**Information supplied**:
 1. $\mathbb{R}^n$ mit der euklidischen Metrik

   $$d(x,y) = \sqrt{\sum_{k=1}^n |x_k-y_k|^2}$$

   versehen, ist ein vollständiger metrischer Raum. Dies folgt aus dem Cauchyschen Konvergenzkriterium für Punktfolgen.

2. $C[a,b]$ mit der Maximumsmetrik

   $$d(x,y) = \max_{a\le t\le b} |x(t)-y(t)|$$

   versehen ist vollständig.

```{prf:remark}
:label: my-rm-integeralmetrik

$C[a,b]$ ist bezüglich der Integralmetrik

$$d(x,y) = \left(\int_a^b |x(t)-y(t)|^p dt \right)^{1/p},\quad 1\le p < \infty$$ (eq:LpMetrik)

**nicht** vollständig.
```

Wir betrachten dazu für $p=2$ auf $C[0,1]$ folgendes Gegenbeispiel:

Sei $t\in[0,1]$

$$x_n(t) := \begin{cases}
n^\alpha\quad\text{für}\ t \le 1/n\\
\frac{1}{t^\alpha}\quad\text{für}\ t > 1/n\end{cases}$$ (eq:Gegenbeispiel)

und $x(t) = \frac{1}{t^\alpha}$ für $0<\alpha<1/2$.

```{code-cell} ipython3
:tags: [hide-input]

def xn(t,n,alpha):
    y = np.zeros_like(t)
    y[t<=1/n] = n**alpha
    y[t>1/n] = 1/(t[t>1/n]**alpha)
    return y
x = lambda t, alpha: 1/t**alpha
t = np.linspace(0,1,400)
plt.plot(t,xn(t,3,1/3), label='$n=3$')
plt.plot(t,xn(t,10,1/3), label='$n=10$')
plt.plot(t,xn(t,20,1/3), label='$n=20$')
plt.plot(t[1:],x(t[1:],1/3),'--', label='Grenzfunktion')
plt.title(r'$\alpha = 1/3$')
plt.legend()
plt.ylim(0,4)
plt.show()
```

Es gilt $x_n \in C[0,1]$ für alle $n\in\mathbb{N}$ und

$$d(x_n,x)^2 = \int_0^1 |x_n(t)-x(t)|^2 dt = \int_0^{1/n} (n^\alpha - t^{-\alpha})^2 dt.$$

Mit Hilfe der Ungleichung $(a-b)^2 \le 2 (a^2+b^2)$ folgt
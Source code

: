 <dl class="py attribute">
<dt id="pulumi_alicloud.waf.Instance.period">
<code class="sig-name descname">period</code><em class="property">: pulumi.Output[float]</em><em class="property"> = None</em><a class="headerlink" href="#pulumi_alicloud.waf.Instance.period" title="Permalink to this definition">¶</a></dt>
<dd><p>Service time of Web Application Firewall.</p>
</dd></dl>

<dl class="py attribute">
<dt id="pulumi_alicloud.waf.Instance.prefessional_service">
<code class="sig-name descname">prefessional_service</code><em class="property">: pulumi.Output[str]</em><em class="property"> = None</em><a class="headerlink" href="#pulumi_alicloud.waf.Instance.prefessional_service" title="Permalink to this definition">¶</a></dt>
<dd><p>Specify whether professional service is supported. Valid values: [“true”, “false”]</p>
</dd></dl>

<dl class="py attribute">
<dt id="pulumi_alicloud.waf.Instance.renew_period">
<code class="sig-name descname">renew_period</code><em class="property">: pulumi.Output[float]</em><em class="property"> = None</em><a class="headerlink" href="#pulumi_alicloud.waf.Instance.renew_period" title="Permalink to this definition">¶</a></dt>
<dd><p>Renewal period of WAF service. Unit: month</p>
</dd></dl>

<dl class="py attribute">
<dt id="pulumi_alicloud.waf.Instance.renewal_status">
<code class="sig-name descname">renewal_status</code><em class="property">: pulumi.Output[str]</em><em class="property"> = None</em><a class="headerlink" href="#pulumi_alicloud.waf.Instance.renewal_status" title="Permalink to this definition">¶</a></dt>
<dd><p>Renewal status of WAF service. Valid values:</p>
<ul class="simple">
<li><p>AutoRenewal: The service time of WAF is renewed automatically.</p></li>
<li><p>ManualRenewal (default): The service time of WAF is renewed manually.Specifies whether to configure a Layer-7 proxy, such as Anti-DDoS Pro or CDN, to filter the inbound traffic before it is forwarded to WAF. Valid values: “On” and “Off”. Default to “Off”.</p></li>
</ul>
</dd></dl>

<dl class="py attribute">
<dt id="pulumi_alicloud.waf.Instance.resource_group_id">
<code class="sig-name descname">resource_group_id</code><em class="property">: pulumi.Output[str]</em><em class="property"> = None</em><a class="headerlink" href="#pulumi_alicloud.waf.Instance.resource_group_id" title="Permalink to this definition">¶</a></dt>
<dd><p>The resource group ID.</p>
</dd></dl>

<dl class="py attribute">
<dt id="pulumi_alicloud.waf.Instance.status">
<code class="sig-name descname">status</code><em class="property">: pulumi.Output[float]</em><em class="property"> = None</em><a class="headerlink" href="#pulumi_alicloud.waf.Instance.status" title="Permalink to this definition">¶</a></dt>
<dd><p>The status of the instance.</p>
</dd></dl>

**Problem**:
Wherever "quad" occurs in the records above, copy the line it sits in.

**Written response**:
$$d(x,y) = \left(\int_a^b |x(t)-y(t)|^p dt \right)^{1/p},\quad 1\le p < \infty$$ (eq:LpMetrik)
n^\alpha\quad\text{für}\ t \le 1/n\\
\frac{1}{t^\alpha}\quad\text{für}\ t > 1/n\end{cases}$$ (eq:Gegenbeispiel)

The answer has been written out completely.